Take from the material every line containing the string "https" and copy it.
BEGIN Records supplied
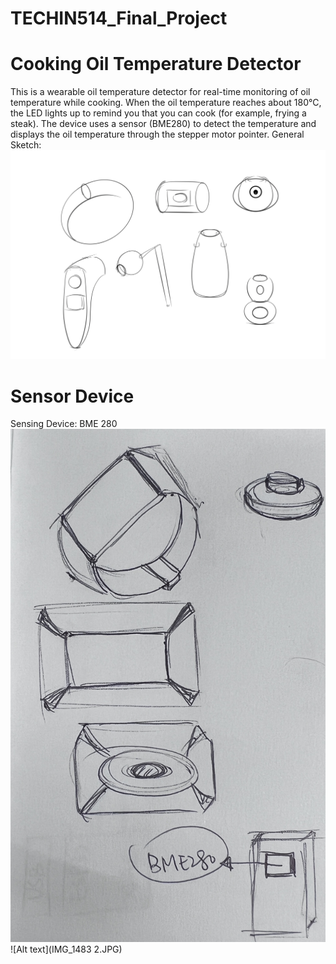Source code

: # TECHIN514_Final_Project

# Cooking Oil Temperature Detector
This is a wearable oil temperature detector for real-time monitoring of oil temperature while cooking. When the oil temperature reaches about 180°C, the LED lights up to remind you that you can cook (for example, frying a steak). The device uses a sensor (BME280) to detect the temperature and displays the oil temperature through the stepper motor pointer.
General Sketch:
![Alt text](Sketch1.png)

# Sensor Device
Sensing Device: BME 280 
![Alt text](IMG_1484.JPG) 
![Alt text](IMG_1483 2.JPG) 
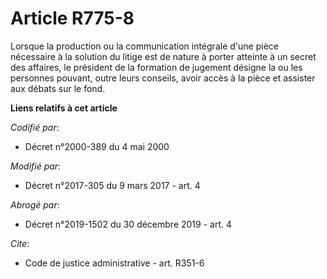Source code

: # Article R775-8

Lorsque la production ou la communication intégrale d'une pièce nécessaire à la solution du litige est de nature à porter
atteinte à un secret des affaires, le président de la formation de jugement désigne la ou les personnes pouvant, outre leurs
conseils, avoir accès à la pièce et assister aux débats sur le fond.

**Liens relatifs à cet article**

_Codifié par_:

  - Décret n°2000-389 du 4 mai 2000

_Modifié par_:

  - Décret n°2017-305 du 9 mars 2017 - art. 4

_Abrogé par_:

  - Décret n°2019-1502 du 30 décembre 2019 - art. 4

_Cite_:

  - Code de justice administrative - art. R351-6
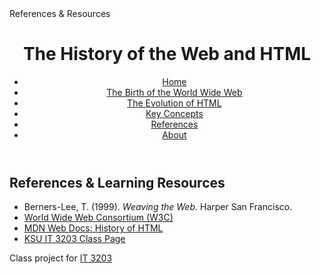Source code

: <!DOCTYPE html>
<html lang="en">
<head>
    <meta charset="UTF-8">
    References & Resources
    <link rel="stylesheet" href="style.css">
</head>
<body>
<header>
    <h1>The History of the Web and HTML</h1>
    <nav>
        <ul class="menu">
            <li><a href="index.html">Home</a></li>
            <li><a href="topic1.html">The Birth of the World Wide Web</a></li>
            <li><a href="topic2.html">The Evolution of HTML</a></li>
            <li><a href="concepts.html">Key Concepts</a></li>
            <li><a href="references.html" class="active">References</a></li>
            <li><a href="about.html">About</a></li>
        </ul>
    </nav>
</header>

<main>
    <h2>References & Learning Resources</h2>
    <ul>
        <li>Berners-Lee, T. (1999). <em>Weaving the Web</em>. Harper San Francisco.</li>
        <li><a href="https://www.w3.org/">World Wide Web Consortium (W3C)</a></li>
        <li><a href="https://developer.mozilla.org/en-US/docs/Web/HTML/History_of_HTML">MDN Web Docs: History of HTML</a></li>
        <li><a href="https://ksuweb.github.io/IT3203/">KSU IT 3203 Class Page</a></li>
    </ul>
</main>

<footer>
    <p>Class project for <a href="https://ksuweb.github.io/IT3203/">IT 3203</a></p>
</footer>
</body>
</html>

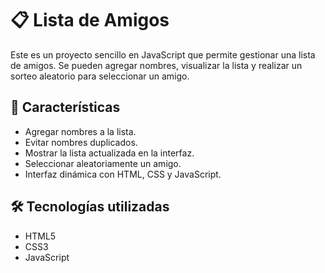 # 📋 Lista de Amigos

Este es un proyecto sencillo en JavaScript que permite gestionar una lista de amigos. Se pueden agregar nombres, visualizar la lista y realizar un sorteo aleatorio para seleccionar un amigo.

## 🚀 Características

- Agregar nombres a la lista.
- Evitar nombres duplicados.
- Mostrar la lista actualizada en la interfaz.
- Seleccionar aleatoriamente un amigo.
- Interfaz dinámica con HTML, CSS y JavaScript.

## 🛠️ Tecnologías utilizadas

- HTML5
- CSS3
- JavaScript

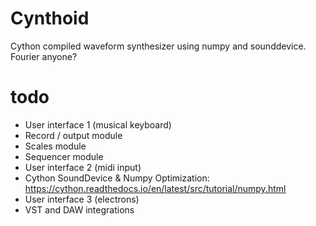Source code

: # Cynthoid
Cython compiled waveform synthesizer using numpy and sounddevice. Fourier anyone?

# todo
- User interface 1 (musical keyboard)
- Record / output module
- Scales module
- Sequencer module
- User interface 2 (midi input)
- Cython SoundDevice & Numpy Optimization: https://cython.readthedocs.io/en/latest/src/tutorial/numpy.html
- User interface 3 (electrons)
- VST and DAW integrations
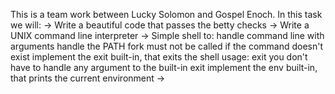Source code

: This is a team work between Lucky Solomon and Gospel Enoch.
In this task we will:
-> Write a beautiful code that passes the betty checks
-> Write a UNIX command line interpreter
-> Simple shell to:
	handle command line with arguments
	handle the PATH
	fork must not be called if the command doesn't exist
	implement the exit built-in, that exits the shell
	usage: exit
	you don't have to handle any argument to the built-in exit
	implement the env built-in, that prints the current environment
-> 
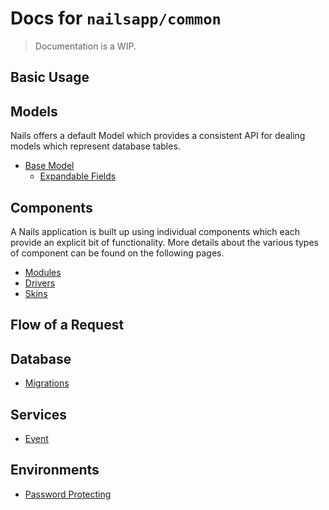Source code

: # Docs for `nailsapp/common`
> Documentation is a WIP.


## Basic Usage

## Models
Nails offers a default Model which provides a consistent API for dealing models which represent database tables.

- [Base Model](docs/models/base.md)
    - [Expandable Fields](docs/models/base-expandable-fields.md)


## Components
A Nails application is built up using individual components which each provide an explicit bit of functionality.
More details about the various types of component can be found on the following pages.

- [Modules](docs/components/modules.md)
- [Drivers](docs/components/drivers.md)
- [Skins](docs/components/skins.md)

## Flow of a Request


## Database
- [Migrations](docs/database/migrations.md)

## Services
- [Event](docs/services/event.md)

## Environments
- [Password Protecting](docs/environments/password-protecting.md)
END Records supplied
Answer area
        <li><a href="https://www.w3.org/">World Wide Web Consortium (W3C)</a></li>
        <li><a href="https://developer.mozilla.org/en-US/docs/Web/HTML/History_of_HTML">MDN Web Docs: History of HTML</a></li>
        <li><a href="https://ksuweb.github.io/IT3203/">KSU IT 3203 Class Page</a></li>
    <p>Class project for <a href="https://ksuweb.github.io/IT3203/">IT 3203</a></p>
- Cython SoundDevice & Numpy Optimization: https://cython.readthedocs.io/en/latest/src/tutorial/numpy.html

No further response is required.